Abstract
The kidney is vulnerable to hypoxia-induced injury. One of the mechanisms underlying this phenomenon is cell apoptosis triggered by hypoxia-inducible factor-1- α (HIF-1α) activation. MicroRNA-210 (miR-210) is known to be induced by HIF-1α and can regulate various pathological processes, but its role in hypoxic kidney injury remains unclear. Here, in both rat systemic hypoxia and local kidney hypoxia models, we found miR-210 levels were upregulated significantly in injured kidney, especially in renal tubular cells. A similar increase was observed in hypoxia-treated human renal tubular HK-2 cells.
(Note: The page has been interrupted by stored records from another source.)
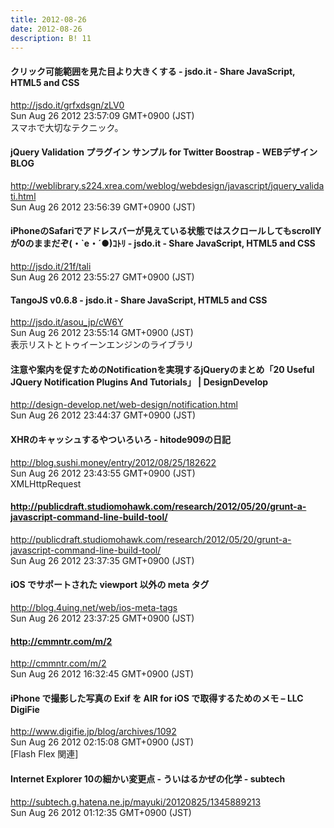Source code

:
 ```yaml
---
title: 2012-08-26
date: 2012-08-26
description: B! 11
---
```


#### クリック可能範囲を見た目より大きくする - jsdo.it - Share JavaScript, HTML5 and CSS
http://jsdo.it/grfxdsgn/zLV0<br>
Sun Aug 26 2012 23:57:09 GMT+0900 (JST)<br>
スマホで大切なテクニック。


#### jQuery Validation プラグイン サンプル for Twitter Boostrap - WEBデザイン　BLOG
http://weblibrary.s224.xrea.com/weblog/webdesign/javascript/jquery_validati.html<br>
Sun Aug 26 2012 23:56:39 GMT+0900 (JST)<br>


#### iPhoneのSafariでアドレスバーが見えている状態ではスクロールしてもscrollYが0のままだぞ(・`e・´●)ｺﾄﾘ - jsdo.it - Share JavaScript, HTML5 and CSS
http://jsdo.it/21f/tali<br>
Sun Aug 26 2012 23:55:27 GMT+0900 (JST)<br>


#### TangoJS v0.6.8 - jsdo.it - Share JavaScript, HTML5 and CSS
http://jsdo.it/asou_jp/cW6Y<br>
Sun Aug 26 2012 23:55:14 GMT+0900 (JST)<br>
表示リストとトゥイーンエンジンのライブラリ


#### 注意や案内を促すためのNotificationを実現するjQueryのまとめ「20 Useful JQuery Notification Plugins And Tutorials」 | DesignDevelop
http://design-develop.net/web-design/notification.html<br>
Sun Aug 26 2012 23:44:37 GMT+0900 (JST)<br>


#### XHRのキャッシュするやついろいろ - hitode909の日記
http://blog.sushi.money/entry/2012/08/25/182622<br>
Sun Aug 26 2012 23:43:55 GMT+0900 (JST)<br>
XMLHttpRequest


#### http://publicdraft.studiomohawk.com/research/2012/05/20/grunt-a-javascript-command-line-build-tool/
http://publicdraft.studiomohawk.com/research/2012/05/20/grunt-a-javascript-command-line-build-tool/<br>
Sun Aug 26 2012 23:37:35 GMT+0900 (JST)<br>


#### iOS でサポートされた viewport 以外の meta タグ
http://blog.4uing.net/web/ios-meta-tags<br>
Sun Aug 26 2012 23:37:25 GMT+0900 (JST)<br>


#### http://cmmntr.com/m/2
http://cmmntr.com/m/2<br>
Sun Aug 26 2012 16:32:45 GMT+0900 (JST)<br>


#### iPhone で撮影した写真の Exif を AIR for iOS で取得するためのメモ – LLC DigiFie
http://www.digifie.jp/blog/archives/1092<br>
Sun Aug 26 2012 02:15:08 GMT+0900 (JST)<br>
[Flash Flex 関連]


#### Internet Explorer 10の細かい変更点 - ういはるかぜの化学 - subtech
http://subtech.g.hatena.ne.jp/mayuki/20120825/1345889213<br>
Sun Aug 26 2012 01:12:35 GMT+0900 (JST)<br>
We also verified that miR-210 can directly suppress HIF-1α expression by targeting the 3′ untranslated region of HIF-1α mRNA in HK-2 cells in severe hypoxia. Accordingly, miR-210 overexpression caused significant inhibition of the HIF-1α pathway and attenuated apoptosis caused by hypoxia, while miR-210 knockdown exerted the opposite effect. Taken together, our findings verify that miR-210 is involved in the molecular response in hypoxic kidney lesions in vivo and attenuates hypoxia-induced renal tubular cell apoptosis by targeting HIF-1α directly and suppressing HIF-1α pathway activation in vitro.
Highlights
Oxygen is a vital microenvironmental substrate for sustaining tissue homeostasis
A similar and more significant activation of the hypoxia-inducible factor-1-α (HIF-1α) pathway was observed in the local kidney hypoxia rat model when treated with the acute kidney injury operation (Figure 1B)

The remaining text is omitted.